Koch Industries Inc. is the largest privately owned corporation on the planet. Its website says the Wichita, Kans.-based group, which spreads across diverse industries from petroleum and paper to resin and ranching, has approximately $100 billion in revenues.

Ten of its subsidiaries have locations in Canada. It also makes Dixie cups.

It is also still struggling with its image as the company behind some environmental misdeeds, including 300 oil spills in six states that led the U.S. Environmental Protection Agency to impose a $30 million (U.S.) civil fine, the largest environment-related civil penalty in American history at the time.

"We continue to be surprised and chagrined that a nine-year-old data point is the primary focus of stories written today about Koch Industries Inc.," company spokesperson Melissa Cohlmia wrote in an email yesterday.

The company CEO is Charles G. Koch (pronounced "coke") and its vice-president is his brother, David H. Koch.

Together they have majority ownership of Koch Industries and they tied for 19th-place on Forbes' world's-richest list this year, with personal fortunes of $14 billion each.

David Koch co-founded the now-defunct Citizens for a Sound Economy, predecessor of Americans for Prosperity. He sits on the board of directors for the Americans for Prosperity Foundation.

Charles Koch is a director at the Claude R. Lambe Charitable Foundation, which is a major benefactor of the Americans for Prosperity Foundation.

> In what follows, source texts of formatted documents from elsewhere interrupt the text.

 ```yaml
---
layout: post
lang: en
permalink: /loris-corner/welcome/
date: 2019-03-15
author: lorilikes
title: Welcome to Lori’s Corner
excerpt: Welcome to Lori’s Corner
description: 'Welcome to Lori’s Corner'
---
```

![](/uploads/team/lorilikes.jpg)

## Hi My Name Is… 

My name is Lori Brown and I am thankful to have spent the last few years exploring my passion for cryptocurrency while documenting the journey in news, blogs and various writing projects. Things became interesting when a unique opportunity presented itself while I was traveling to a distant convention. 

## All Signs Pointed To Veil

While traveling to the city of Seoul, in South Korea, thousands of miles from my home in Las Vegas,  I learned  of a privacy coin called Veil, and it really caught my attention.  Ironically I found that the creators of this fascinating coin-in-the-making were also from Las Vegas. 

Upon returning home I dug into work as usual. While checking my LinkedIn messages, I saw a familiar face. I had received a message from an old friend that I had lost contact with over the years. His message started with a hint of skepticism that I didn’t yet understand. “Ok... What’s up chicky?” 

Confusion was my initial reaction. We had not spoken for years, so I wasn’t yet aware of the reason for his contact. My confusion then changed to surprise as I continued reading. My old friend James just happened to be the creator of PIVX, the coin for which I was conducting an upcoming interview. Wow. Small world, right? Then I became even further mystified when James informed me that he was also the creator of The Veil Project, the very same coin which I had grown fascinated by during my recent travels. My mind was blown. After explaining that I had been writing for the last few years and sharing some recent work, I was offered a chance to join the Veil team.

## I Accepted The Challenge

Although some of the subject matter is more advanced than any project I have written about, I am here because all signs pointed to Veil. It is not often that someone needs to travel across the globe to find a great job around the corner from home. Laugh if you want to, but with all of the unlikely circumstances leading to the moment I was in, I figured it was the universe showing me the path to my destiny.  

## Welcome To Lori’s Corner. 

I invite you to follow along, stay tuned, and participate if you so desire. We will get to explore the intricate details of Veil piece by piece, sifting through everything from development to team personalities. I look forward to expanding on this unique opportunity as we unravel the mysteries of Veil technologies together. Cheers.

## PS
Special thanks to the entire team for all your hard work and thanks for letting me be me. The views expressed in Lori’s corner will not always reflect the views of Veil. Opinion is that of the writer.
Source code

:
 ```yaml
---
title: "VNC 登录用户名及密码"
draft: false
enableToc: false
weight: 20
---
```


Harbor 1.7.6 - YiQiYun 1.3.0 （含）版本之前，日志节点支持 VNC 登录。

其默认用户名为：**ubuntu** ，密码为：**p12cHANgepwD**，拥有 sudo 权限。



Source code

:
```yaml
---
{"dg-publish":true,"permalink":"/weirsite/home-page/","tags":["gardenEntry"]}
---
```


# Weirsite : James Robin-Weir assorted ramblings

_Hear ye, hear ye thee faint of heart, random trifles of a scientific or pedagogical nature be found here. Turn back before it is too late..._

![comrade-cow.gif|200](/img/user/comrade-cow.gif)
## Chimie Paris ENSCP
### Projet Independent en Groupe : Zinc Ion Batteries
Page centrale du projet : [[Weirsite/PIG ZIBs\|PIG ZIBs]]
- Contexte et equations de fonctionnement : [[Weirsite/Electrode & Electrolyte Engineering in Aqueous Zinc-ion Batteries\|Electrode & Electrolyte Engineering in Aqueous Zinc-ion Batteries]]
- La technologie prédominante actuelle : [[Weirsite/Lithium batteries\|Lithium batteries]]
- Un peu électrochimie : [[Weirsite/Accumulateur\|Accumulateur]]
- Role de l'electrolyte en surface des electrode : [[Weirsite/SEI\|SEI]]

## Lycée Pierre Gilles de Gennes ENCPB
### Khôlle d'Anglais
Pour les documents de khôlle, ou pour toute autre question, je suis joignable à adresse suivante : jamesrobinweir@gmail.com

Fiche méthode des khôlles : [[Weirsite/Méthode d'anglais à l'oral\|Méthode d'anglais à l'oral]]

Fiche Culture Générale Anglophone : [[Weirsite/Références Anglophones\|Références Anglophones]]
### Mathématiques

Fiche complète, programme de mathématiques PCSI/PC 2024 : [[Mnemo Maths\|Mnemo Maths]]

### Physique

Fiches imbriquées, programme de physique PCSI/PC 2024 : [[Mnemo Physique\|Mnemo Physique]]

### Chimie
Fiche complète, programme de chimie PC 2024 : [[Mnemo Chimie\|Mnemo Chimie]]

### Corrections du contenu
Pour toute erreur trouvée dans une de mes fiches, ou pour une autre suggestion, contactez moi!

According to IRS documents, the Lambe foundation gave a total of just over $3.17 million in grants to the Americans for Prosperity Foundation from 2005 to 2007 to cover general operating costs.

That represents a quarter of the $12.7 million the Americans for Prosperity Foundation received in monetary contributions over the same period and also about 25 per cent of what the Lambe foundation gave out in grants during those three years.

A telephone call to a spokesperson at the Lambe foundation was not returned.

Charles Koch is a really big fan of free-market philosophy. He loves it so much he developed a market-based management philosophy (which actually has a "TM" symbol after its name) that gives employees significant decision-making freedom. His brother, who has been described as reclusive, might not have trademarked a management style, but his political and philanthropic choices show the same values. He even ran for president in 1980 as the Libertarian candidate.

Together, the Koch brothers have donated millions to Republican candidates and political committees over the years and they both have eponymous charitable foundations that promote economic freedom as a means to social progress. Koch Industries itself appears to be ramping up its lobbying efforts in recent months.

The Washington-based lobbyist watchdog Center for Responsive Politics says the company and its subsidiaries spent about $20 million lobbying legislators mostly on energy, environment and taxation issues in 2008, after having spent no more than a quarter of that in each of the preceding 10 years.

The company is on track to spend as much this year with $5.6 million already having gone to lobbying efforts in 2009.